Na verdade, a fundação desta nova República começou após uma eleição impulsionada pelo problema do aborto. Procurando uma tábua de salvação para uma candidatura que nunca decolara e que passou ao segundo turno exclusivamente por obra e graça de Marina Silva, José Serra resolveu inovar na política brasileira ao instrumentalizar politicamente os dogmas mais arcaicos deste que é o maior país católico do mundo.

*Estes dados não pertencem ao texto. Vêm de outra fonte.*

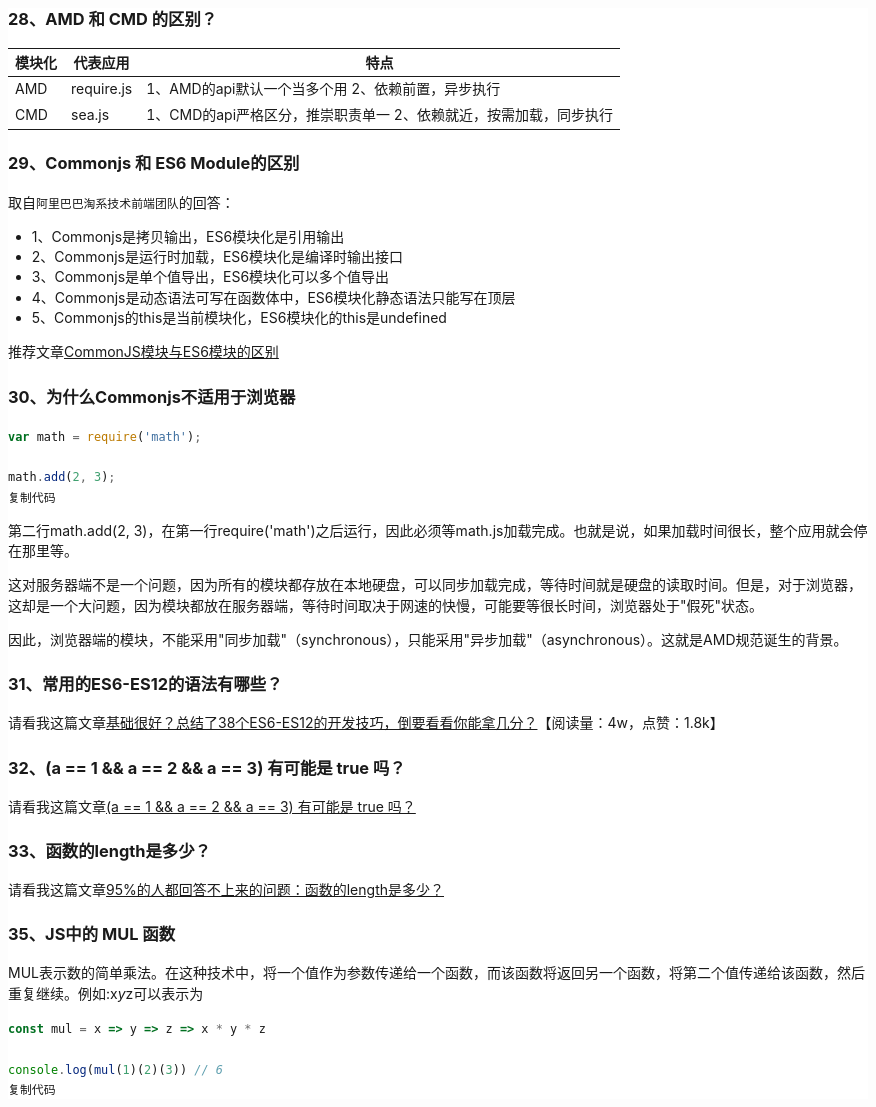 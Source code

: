 ### 28、AMD 和 CMD 的区别？

| 模块化 | 代表应用   | 特点                                                         |
| ------ | ---------- | ------------------------------------------------------------ |
| AMD    | require.js | 1、AMD的api默认一个当多个用 2、依赖前置，异步执行            |
| CMD    | sea.js     | 1、CMD的api严格区分，推崇职责单一 2、依赖就近，按需加载，同步执行 |

### 29、Commonjs 和 ES6 Module的区别

取自`阿里巴巴淘系技术前端团队`的回答：

- 1、Commonjs是拷贝输出，ES6模块化是引用输出
- 2、Commonjs是运行时加载，ES6模块化是编译时输出接口
- 3、Commonjs是单个值导出，ES6模块化可以多个值导出
- 4、Commonjs是动态语法可写在函数体中，ES6模块化静态语法只能写在顶层
- 5、Commonjs的this是当前模块化，ES6模块化的this是undefined

推荐文章[CommonJS模块与ES6模块的区别](https://link.juejin.cn?target=https%3A%2F%2Fwww.cnblogs.com%2Funclekeith%2Fp%2F7679503.html)

### 30、为什么Commonjs不适用于浏览器

```js
var math = require('math');

math.add(2, 3);
复制代码
```

第二行math.add(2, 3)，在第一行require('math')之后运行，因此必须等math.js加载完成。也就是说，如果加载时间很长，整个应用就会停在那里等。

这对服务器端不是一个问题，因为所有的模块都存放在本地硬盘，可以同步加载完成，等待时间就是硬盘的读取时间。但是，对于浏览器，这却是一个大问题，因为模块都放在服务器端，等待时间取决于网速的快慢，可能要等很长时间，浏览器处于"假死"状态。

因此，浏览器端的模块，不能采用"同步加载"（synchronous），只能采用"异步加载"（asynchronous）。这就是AMD规范诞生的背景。

### 31、常用的ES6-ES12的语法有哪些？

请看我这篇文章[基础很好？总结了38个ES6-ES12的开发技巧，倒要看看你能拿几分？](https://juejin.cn/post/6995334897065787422)【阅读量：4w，点赞：1.8k】

### 32、(a == 1 && a == 2 && a == 3) 有可能是 true 吗？

请看我这篇文章[(a == 1 && a == 2 && a == 3) 有可能是 true 吗？](https://juejin.cn/post/6950664413317693470)

### 33、函数的length是多少？

请看我这篇文章[95%的人都回答不上来的问题：函数的length是多少？](https://juejin.cn/post/7003369591967596552)

### 35、JS中的 MUL 函数

MUL表示数的简单乘法。在这种技术中，将一个值作为参数传递给一个函数，而该函数将返回另一个函数，将第二个值传递给该函数，然后重复继续。例如:x*y*z可以表示为

```js
const mul = x => y => z => x * y * z

console.log(mul(1)(2)(3)) // 6
复制代码
```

Assim, sua mulher foi despachada pelos quatro cantos para alertar a população contra o fato de Dilma Rousseff apoiar “matar criancinhas” (conforme noticiou um jornal que declarou apoio explícito a seu marido). As portas de seu comitê de campanha foram abertas para os voluntários da TFP, com seus folhetos contra a “ameaça vermelha” capaz de perverter a família brasileira através da legalização da prostituição e do casamento gay (conforme noticiou o blog do jornalista Fernando Rodrigues). A internet foi invadida por mensagens “espontâneas” contra a infiel Dilma e o PNDH-3.

José Serra já havia dado a senha quando afirmou, em um debate, que legalizar o aborto seria uma “carnificina”. Que 15% das mulheres brasileiras entre 18 e 39 anos tenham abortado em condições indescritíveis, isto não era “carnificina”. Carnificina, para Serra, seria o Brasil importar esta prática tão presente na vida dos “bárbaros selvagens” que são os ingleses, franceses, alemães, norte-americanos, espanhóis, italianos, ou seja, todos para quem o aborto é, pasmem, uma questão de saúde pública e planejamento familiar.
Confrontada com esta guinada, a “classe média esclarecida” não se indignou. As clínicas privadas que fazem abortos ilegais continuariam funcionando. O direito sagrado de salvar a filha de classe média de uma gravidez indesejada continuaria intacto. Para tal classe, o discurso sobre “valores cristãos” era apenas uma radicalização eleitoral.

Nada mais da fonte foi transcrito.